Rue Marie-Anne Gaboury

Marie-Anne Gaboury was born beside the St. Lawrence in the community of Maskinongé. Proving too young for farm labour, after her father died, Gaboury worked for years as assistant housekeeper at the local rectory. At 26, she married Jean-Baptiste Lagemodière, a fur trader who worked in the Hudson Bay territory. Shortly after their marriage, Jean-Baptiste decided to set out once again to hunt and trade. Marie-Anne insisted that she accompany him. Despite disapproving relatives and sceptical voyageurs, they ventured out together. She would be the first French-Canadian woman to travel into the West.

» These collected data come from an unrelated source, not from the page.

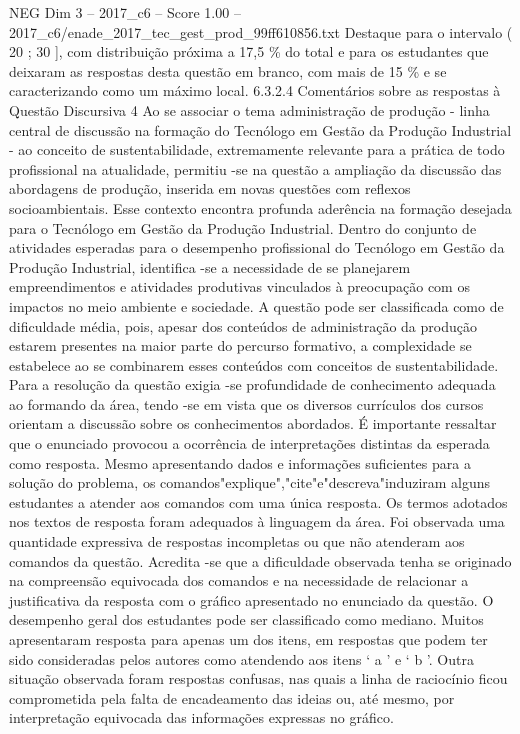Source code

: \begin{textsample}{NEG Dim 3 – 2017\_c6 – Score 1.00 – 2017\_c6/enade\_2017\_tec\_gest\_prod\_99ff610856.txt}
Destaque para o intervalo ( 20 ; 30 ], com distribuição próxima a 17,5 \% do total e para os estudantes que deixaram as respostas desta questão em branco, com mais de 15 \% e se caracterizando como um máximo local. 6.3.2.4 Comentários sobre as respostas à Questão Discursiva 4 Ao se associar o tema administração de produção - linha central de discussão na formação do Tecnólogo em Gestão da Produção Industrial - ao conceito de sustentabilidade, extremamente relevante para a prática de todo profissional na atualidade, permitiu -se na questão a ampliação da discussão das abordagens de produção, inserida em novas questões com reflexos socioambientais.
Esse contexto encontra profunda aderência na formação desejada para o Tecnólogo em Gestão da Produção Industrial.
Dentro do conjunto de atividades esperadas para o desempenho profissional do Tecnólogo em Gestão da Produção Industrial, identifica -se a necessidade de se planejarem empreendimentos e atividades produtivas vinculados à preocupação com os impactos no meio ambiente e sociedade.
A questão pode ser classificada como de dificuldade média, pois, apesar dos conteúdos de administração da produção estarem presentes na maior parte do percurso formativo, a complexidade se estabelece ao se combinarem esses conteúdos com conceitos de sustentabilidade.
Para a resolução da questão exigia -se profundidade de conhecimento adequada ao formando da área, tendo -se em vista que os diversos currículos dos cursos orientam a discussão sobre os conhecimentos abordados.
É importante ressaltar que o enunciado provocou a ocorrência de interpretações distintas da esperada como resposta.
Mesmo apresentando dados e informações suficientes para a solução do problema, os comandos"explique","cite"e"descreva"induziram alguns estudantes a atender aos comandos com uma única resposta.
Os termos adotados nos textos de resposta foram adequados à linguagem da área.
Foi observada uma quantidade expressiva de respostas incompletas ou que não atenderam aos comandos da questão.
Acredita -se que a dificuldade observada tenha se originado na compreensão equivocada dos comandos e na necessidade de relacionar a justificativa da resposta com o gráfico apresentado no enunciado da questão.
O desempenho geral dos estudantes pode ser classificado como mediano.
Muitos apresentaram resposta para apenas um dos itens, em respostas que podem ter sido consideradas pelos autores como atendendo aos itens ‘ a ’ e ‘ b ’.
Outra situação observada foram respostas confusas, nas quais a linha de raciocínio ficou comprometida pela falta de encadeamento das ideias ou, até mesmo, por interpretação equivocada das informações expressas no gráfico.

\end{textsample}
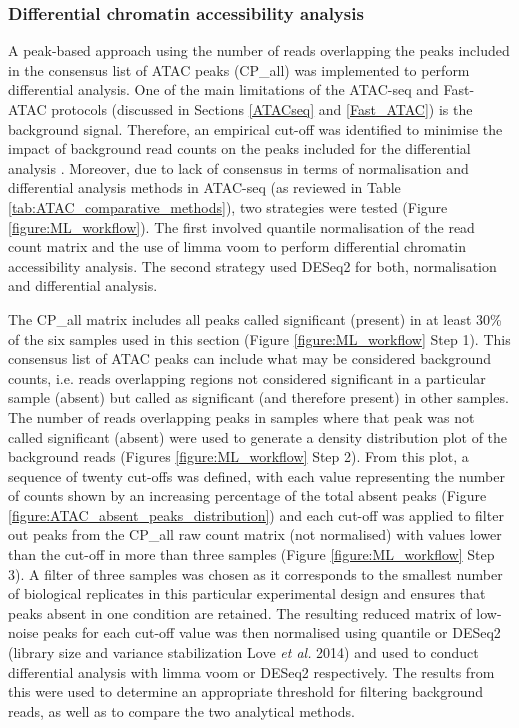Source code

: 

\subsubsection{Differential chromatin accessibility analysis}

A peak-based approach using the number of reads overlapping the peaks included in the consensus list of ATAC peaks (CP\_all) was implemented to perform differential analysis. One of the main limitations of the ATAC-seq and Fast-ATAC protocols (discussed in Sections \ref{ATACseq} and \ref{Fast_ATAC}) is the background signal. Therefore, an empirical cut-off was identified to minimise the impact of background read counts on the peaks included for the differential analysis \parencite{Xinmin2005,Jonker2014}. Moreover, due to lack of consensus in terms of normalisation and differential analysis methods in ATAC-seq (as reviewed in Table \ref{tab:ATAC_comparative_methods}), two strategies were tested (Figure \ref{figure:ML_workflow}). The first involved quantile normalisation of the read count matrix and the use of limma voom to perform differential chromatin accessibility analysis. The second strategy used DESeq2 for both, normalisation and differential analysis.

The CP\_all matrix includes all peaks called significant (present) in at least 30\% of the six samples used in this section (Figure \ref{figure:ML_workflow} Step 1). This consensus list of ATAC peaks can include what may be considered background counts, i.e. reads overlapping regions not considered significant in a particular sample (absent) but called as significant (and therefore present) in other samples. The number of reads overlapping peaks in samples where that peak was not called significant (absent) were used to generate a density distribution plot of the background reads (Figures \ref{figure:ML_workflow} Step 2). From this plot, a sequence of twenty cut-offs was defined, with each value representing the number of counts shown by an increasing percentage of the total absent peaks (Figure \ref{figure:ATAC_absent_peaks_distribution}) and each cut-off was applied to filter out peaks from the CP\_all raw count matrix (not normalised) with values lower than the cut-off in more than three samples (Figure \ref{figure:ML_workflow} Step 3). A filter of three samples was chosen as it corresponds to the smallest number of biological replicates in this particular experimental design and ensures that peaks absent in one condition are retained. The resulting reduced matrix of low-noise peaks for each cut-off value was then normalised using quantile or DESeq2 (library size and variance stabilization Love \textit{et al.} 2014) and used to conduct differential analysis with limma voom or DESeq2 respectively. The results from this were used to determine an appropriate threshold for filtering background reads, as well as to compare the two analytical methods. 


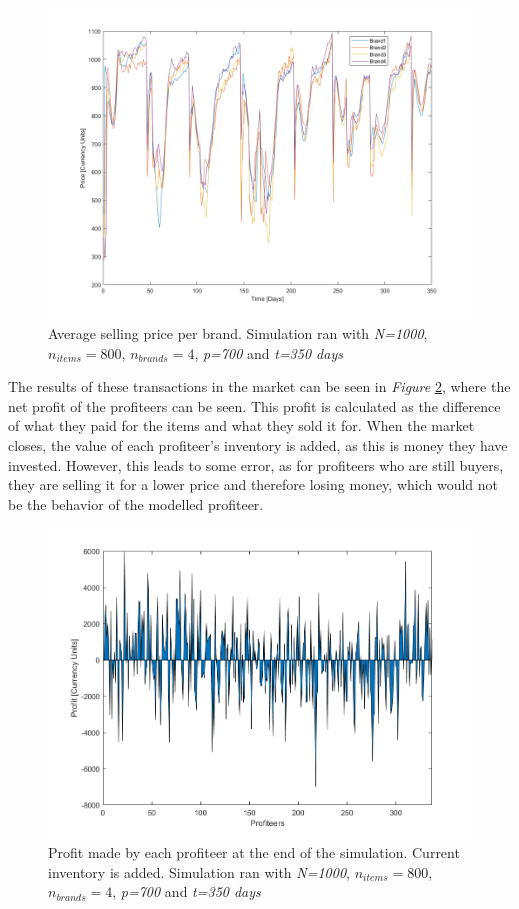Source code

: \documentclass[12pt]{article}
\begin{document}
\begin{figure}
    \centering
    \includegraphics[width=0.6\columnwidth]{Nominal_Out/brndpnom.png}
    \caption{Average selling price per brand. Simulation ran with \textit{N=1000}, \textit{$n_{items}=800$}, \textit{$n_{brands}=4$}, \textit{p=700} and \textit{t=350 days}}
    \label{Avgbrnd_Nom}
\end{figure}

The results of these transactions in the market can be seen in \textit{Figure} \ref{profitnom}, where the net profit of the profiteers can be seen. This profit is calculated as the difference of what they paid for the items and what they sold it for. When the market closes, the value of each profiteer's inventory is added, as this is money they have invested. However, this leads to some error, as for profiteers who are still buyers, they are selling it for a lower price and therefore losing money, which would not be the behavior of the modelled profiteer. 

\begin{figure}
    \centering
    \includegraphics[width=0.6\columnwidth]{Nominal_Out/profit_nom.png}
    \caption{Profit made by each profiteer at the end of the simulation. Current inventory is added. Simulation ran with \textit{N=1000}, \textit{$n_{items}=800$}, \textit{$n_{brands}=4$}, \textit{p=700} and \textit{t=350 days}}
    \label{profitnom}
\end{figure}
\end{document}
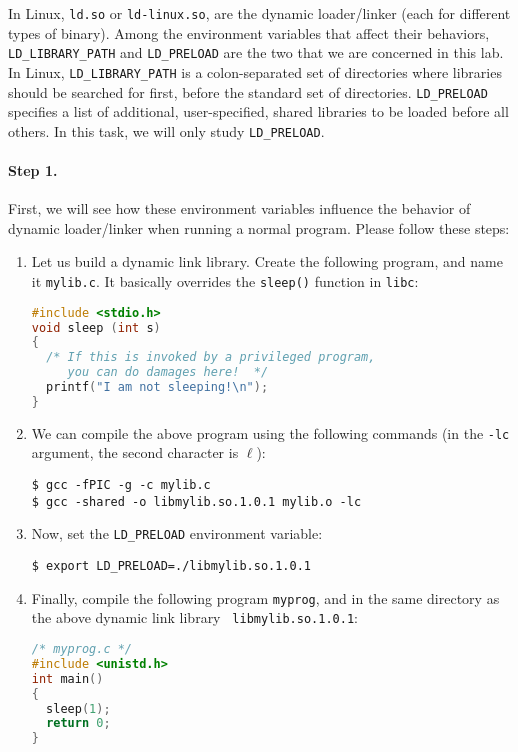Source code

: In Linux, {\tt ld.so} or {\tt ld-linux.so}, are the dynamic
loader/linker (each for different types of binary).
Among the environment variables that affect their behaviors,
{\tt LD\_LIBRARY\_PATH} and {\tt LD\_PRELOAD} are the two
that we are concerned in this lab.
In Linux, {\tt LD\_LIBRARY\_PATH} is a colon-separated set
of directories where libraries should be searched for first, before the
standard set of directories.
{\tt LD\_PRELOAD} specifies a list of additional, user-specified, shared libraries to
be loaded before all others. In this task, we will only
study {\tt LD\_PRELOAD}.


\paragraph{Step 1.}
First, we will see how these environment variables influence the
behavior of dynamic loader/linker when running a normal program.
Please follow these steps:


\begin{enumerate}
  \item Let us build a dynamic link library. Create the following program,
  and name it {\tt mylib.c}. It basically overrides the {\tt sleep()} function
  in {\tt libc}:
\begin{lstlisting}[language=C]
#include <stdio.h>
void sleep (int s)
{
  /* If this is invoked by a privileged program,
     you can do damages here!  */
  printf("I am not sleeping!\n");
}
\end{lstlisting}

  \item We can compile the above program using the following commands (in the
  {\tt -lc} argument, the second character is $\ell$):
\begin{lstlisting}
$ gcc -fPIC -g -c mylib.c
$ gcc -shared -o libmylib.so.1.0.1 mylib.o -lc
\end{lstlisting}



  \item Now, set the {\tt LD\_PRELOAD} environment variable:
\begin{lstlisting}
$ export LD_PRELOAD=./libmylib.so.1.0.1
\end{lstlisting}

  \item Finally, compile the following program {\tt myprog}, and
  in the same directory as the above dynamic link library {\tt
  libmylib.so.1.0.1}:
\begin{lstlisting}[language=C]
/* myprog.c */
#include <unistd.h>
int main()
{
  sleep(1);
  return 0;
}
\end{lstlisting}
\end{enumerate}


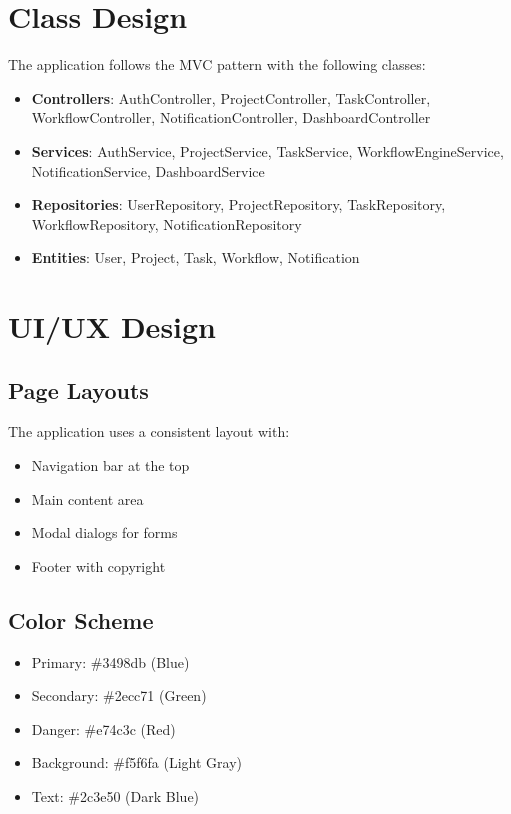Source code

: \documentclass[12pt,a4paper,twoside]{book}
\begin{document}
\section{Class Design}

The application follows the MVC pattern with the following classes:

\begin{itemize}
    \item \textbf{Controllers}: AuthController, ProjectController, TaskController, WorkflowController, NotificationController, DashboardController
    \item \textbf{Services}: AuthService, ProjectService, TaskService, WorkflowEngineService, NotificationService, DashboardService
    \item \textbf{Repositories}: UserRepository, ProjectRepository, TaskRepository, WorkflowRepository, NotificationRepository
    \item \textbf{Entities}: User, Project, Task, Workflow, Notification
\end{itemize}

\section{UI/UX Design}

\subsection{Page Layouts}

The application uses a consistent layout with:
\begin{itemize}
    \item Navigation bar at the top
    \item Main content area
    \item Modal dialogs for forms
    \item Footer with copyright
\end{itemize}

\subsection{Color Scheme}
\begin{itemize}
    \item Primary: \#3498db (Blue)
    \item Secondary: \#2ecc71 (Green)
    \item Danger: \#e74c3c (Red)
    \item Background: \#f5f6fa (Light Gray)
    \item Text: \#2c3e50 (Dark Blue)
\end{itemize}
\end{document}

The years that followed saw the couple travelling much of the West, including a four year stay in the Fort Augustus region, now Edmonton. Many hardships were overcome by Gaboury and her husband. The two faced the difficult weather conditions of the Prairies, were threatened by hostile or curious Aboriginals and the conflict between the North West Company and their bitter rival, the Hudson’s Bay Company. Aided by friends, both Caucasian and Aboriginal (Jean-Baptiste’s skills as a hunter and traveller) the couple thrived in the harsh environment.

Gaboury and her husband had eight children, of whom one daughter—Julie—became the mother of the renowned Métis leader Louis Riel.

Sources:
MacEwan, Grant. Marie-Anne. Saskatoon: Western Producer Prairie Books, 1984.